When Corruption Wears Blue, Cremona Loses Her Voice

Neville Gafa

~ 1 week ago

When Corruption Wears Blue, Cremona Loses Her Voice

In her latest sermon in The Times of Malta, Vicki Ann Cremona wrapped herself in the language of moral guardianship, lecturing us that “civil society is democracy’s conscience.” According to her, NGOs like Repubblika are there to “hold up a mirror to power,” to “stand up against corruption even when it is normalised,” and to “ask difficult questions when institutions fail.” It’s a beautiful hymn to accountability. Stirring, even.

 

 

But like so much of what passes as Repubblika rhetoric, it collapses under the weight of its own double standards.
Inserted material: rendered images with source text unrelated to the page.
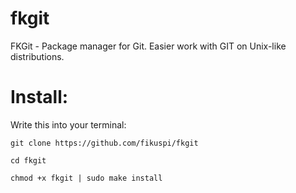 # fkgit
FKGit - Package manager for Git. Easier work with GIT on Unix-like distributions.

# Install:

Write this into your terminal:

`git clone https://github.com/fikuspi/fkgit`

`cd fkgit`

`chmod +x fkgit | sudo make install`

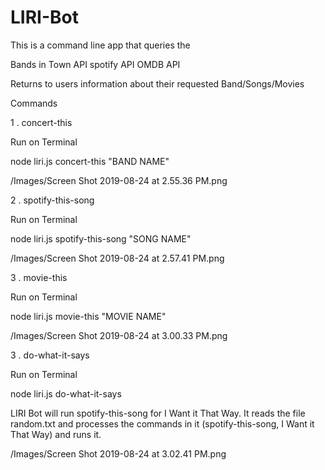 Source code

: # LIRI-Bot

This is a command line app that queries the 

Bands in Town API
spotify API
OMDB API

Returns to users information about their requested  Band/Songs/Movies

Commands

1 . concert-this

Run on Terminal 

node liri.js concert-this "BAND NAME"

/Images/Screen Shot 2019-08-24 at 2.55.36 PM.png

2 . spotify-this-song

Run on Terminal 

node liri.js spotify-this-song "SONG NAME"

/Images/Screen Shot 2019-08-24 at 2.57.41 PM.png

3 . movie-this

Run on Terminal 

node liri.js movie-this "MOVIE NAME"

/Images/Screen Shot 2019-08-24 at 3.00.33 PM.png

3 . do-what-it-says

Run on Terminal 

node liri.js do-what-it-says


LIRI Bot will run spotify-this-song for I Want it That Way. It reads the file random.txt and processes the commands in it (spotify-this-song, I Want it That Way) and runs it.

/Images/Screen Shot 2019-08-24 at 3.02.41 PM.png
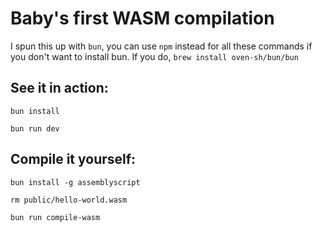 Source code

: # Baby's first WASM compilation

I spun this up with `bun`, you can use `npm` instead for all these commands if you don't want to install bun. If you do, `brew install oven-sh/bun/bun` 

## See it in action:
`bun install`

`bun run dev`

## Compile it yourself:
`bun install -g assemblyscript`

`rm public/hello-world.wasm`

`bun run compile-wasm`
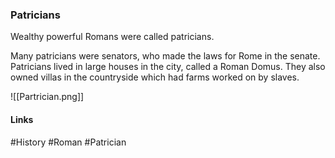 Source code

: 
### Patricians
Wealthy powerful Romans were called patricians.

Many patricians were senators, who made the laws for Rome in the senate. Patricians lived in large houses in the city, called a Roman Domus. They also owned villas in the countryside which had farms worked on by slaves.

![[Partrician.png]]



#### Links
#History #Roman #Patrician 

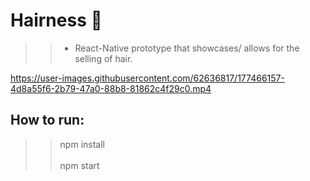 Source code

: 
# Hairness 👑
> > - React-Native prototype that showcases/ allows for the selling of hair.   

https://user-images.githubusercontent.com/62636817/177466157-4d8a55f6-2b79-47a0-88b8-81862c4f29c0.mp4


## How to run:


> > npm install <br><br>
> > npm start
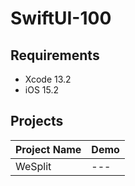 # SwiftUI-100

## Requirements
* Xcode 13.2
* iOS 15.2

## Projects
|Project Name|Demo|
|------------|----|
|WeSplit|---|
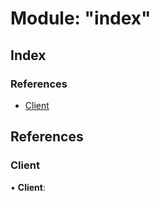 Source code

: 
# Module: "index"

## Index

### References

* [Client](_index_.md#client)

## References

### <a id="client" name="client"></a>  Client

• **Client**:
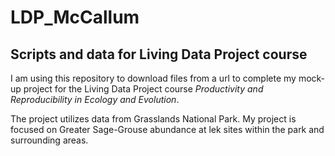 # LDP_McCallum
## Scripts and data for Living Data Project course

I am using this repository to download files from a url to complete my mock-up project for the Living Data Project course *Productivity and Reproducibility in Ecology and Evolution*. 

The project utilizes data from Grasslands National Park.  My project is focused on Greater Sage-Grouse abundance at lek sites within the park and surrounding areas.
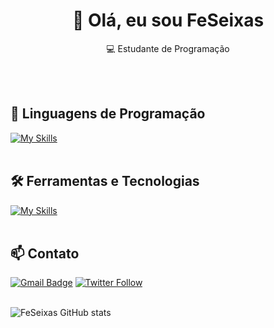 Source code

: <h1 align="center">👋 Olá, eu sou FeSeixas</h1>

<p align="center">
  💻 Estudante de Programação
</p><br><br>


## 🚀 Linguagens de Programação
[![My Skills](https://skillicons.dev/icons?i=python)](https://skillicons.dev)<br><br>

## 🛠️ Ferramentas e Tecnologias
[![My Skills](https://skillicons.dev/icons?i=vscode,git,github)](https://skillicons.dev)<br><br>

## 📫 Contato

[![Gmail Badge](https://img.shields.io/badge/-{lfe.dev2003@gmail.com}-006bed?style=flat-square&logo=Gmail&logoColor=white&link=mailto:{SeuEmail})](mailto:{SeuEmail})
[![Twitter Follow](https://img.shields.io/twitter/follow/SeuUsuario?style=social)]({Link}) <br><br>


![FeSeixas GitHub stats](https://github-readme-stats.vercel.app/api?username=FeSeixas&show_icons=true&theme=radical)


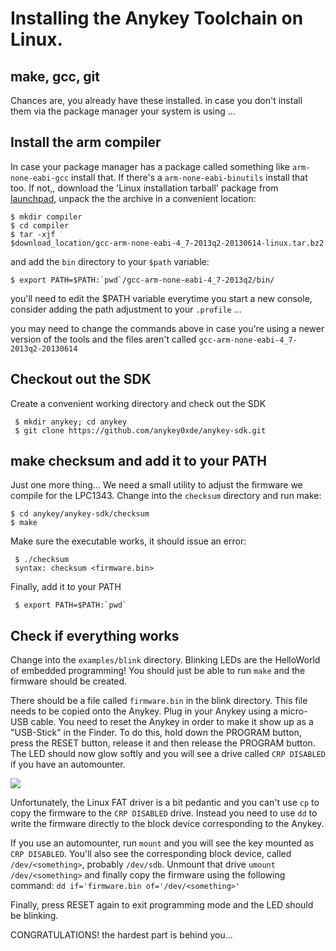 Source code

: # Installing the Anykey Toolchain on Linux.

## make, gcc, git

Chances are, you already have these installed. in case you don't install
them via the package manager your system is using ...


## Install the arm compiler

In case your package manager has a package called something like
`arm-none-eabi-gcc` install that. If there's a `arm-none-eabi-binutils`
install that too. If not,, download the 'Linux installation tarball' package from
[launchpad](https://launchpad.net/gcc-arm-embedded/+download), unpack the the archive in a
convenient location:

    $ mkdir compiler
    $ cd compiler
    $ tar -xjf
    $download_location/gcc-arm-none-eabi-4_7-2013q2-20130614-linux.tar.bz2

and add the `bin` directory to your `$path` variable:

    $ export PATH=$PATH:`pwd`/gcc-arm-none-eabi-4_7-2013q2/bin/

you'll need to edit the $PATH variable everytime you start a new
console, consider adding the path adjustment to your `.profile` ... 

you may need to change the commands above in case you're using a newer
version of the tools and the files aren't called
`gcc-arm-none-eabi-4_7-2013q2-20130614`

## Checkout out the SDK

Create a convenient working directory and check out the SDK

     $ mkdir anykey; cd anykey
     $ git clone https://github.com/anykey0xde/anykey-sdk.git

## make checksum and add it to your PATH

Just one more thing... We need a small utility to adjust the firmware we
compile for the LPC1343. Change into the `checksum` directory and run
make:

    $ cd anykey/anykey-sdk/checksum
    $ make

 Make sure the executable works, it should issue an error:

     $ ./checksum
     syntax: checksum <firmware.bin>

 Finally, add it to your PATH

     $ export PATH=$PATH:`pwd`

## Check if everything works

Change into the `examples/blink` directory. Blinking LEDs are the
HelloWorld of embedded programming! You should just be able to run
`make` and the firmware should be created.

There should be a file called `firmware.bin` in the blink directory.
This file needs to be copied onto the Anykey. Plug in your Anykey using
a micro-USB cable. You need to reset the Anykey in order to make it show
up as a "USB-Stick" in the Finder. To do this, hold down the PROGRAM
button, press the RESET button, release it and then release the PROGRAM button. The LED
should now glow softly and you will see a drive called `CRP DISABLED`
if you have an automounter.

![](https://raw.github.com/anykey0xde/tutorial/master/img/reset_prg_buttons.png)


Unfortunately, the Linux FAT driver is a bit pedantic and you can't use `cp` to 
copy the firmware to the `CRP DISABLED` drive. Instead you need to use `dd` to write 
the firmware directly to the block device corresponding to the Anykey.

If you use an automounter, run `mount` and you will see the key mounted as `CRP DISABLED`. 
You'll also see the corresponding block device, called `/dev/<something>`, probably `/dev/sdb`.
Unmount that drive `umount /dev/<something>` and finally copy the firmware using the following
command: `dd if='firmware.bin of='/dev/<something>'`

Finally, press RESET again to exit programming mode and the LED
should be blinking.


CONGRATULATIONS! the hardest part is behind you...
Because when corruption arises from within their own political backyard, their mirror suddenly fogs over—and their megaphone falls silent.

 

Take the case of Francine Farrugia, the PN councillor from Siġġiewi currently facing trial for allegedly siphoning off millions from MCAST funds into property, cars, and even a staggering €113,000 spending spree at Harrods. The scandal is monumental. It cut deep into education funds, into taxpayers’ money, into the future of Maltese students. If ever there was a textbook case for activists to “defend the vulnerable” and “demand accountability,” this was it.

 

And what did Cremona and Repubblika do? Nothing.

 

No press release.

 

No condemnation.

 

Not even a token Facebook post.

 

 

Vicki Ann Cremona

 

 

The silence was deafening. Because Farrugia is one of theirs—a Nationalist activist, part of the same political tribe that Repubblika has always carefully shielded. Cremona’s “pillar of democracy” suddenly turns to ash when the cracks appear in her side of the partisan fence.

 

This is the fatal hypocrisy at the heart of her sermon. Civil society, she tells us, must “speak in the name of the republic, not the government.” And yet under her leadership, Repubblika does exactly the opposite: it speaks in the language of selective justice, keeping its fire exclusively for Labour corruption while handing out indulgences to Nationalist sins.

 

 

 

To be clear, corruption is corruption—whether it wears a red or blue rosette. For the MCAST millions to vanish under the watch of a PN councillor is every bit as obscene as any scandal under Labour. The difference is that Repubblika’s outrage machine only activates when the colour suits its politics. When it hits closer to home, Cremona and company “play dumb.”

 

In the end, Cremona’s words crumble under the weight of her silence. A civil society that only cries foul when it suits partisan interests isn’t a guardian of democracy – it’s an accomplice in its decay.

 

If Cremona cannot condemn corruption in her own camp, then she has no authority to preach about democracy at all.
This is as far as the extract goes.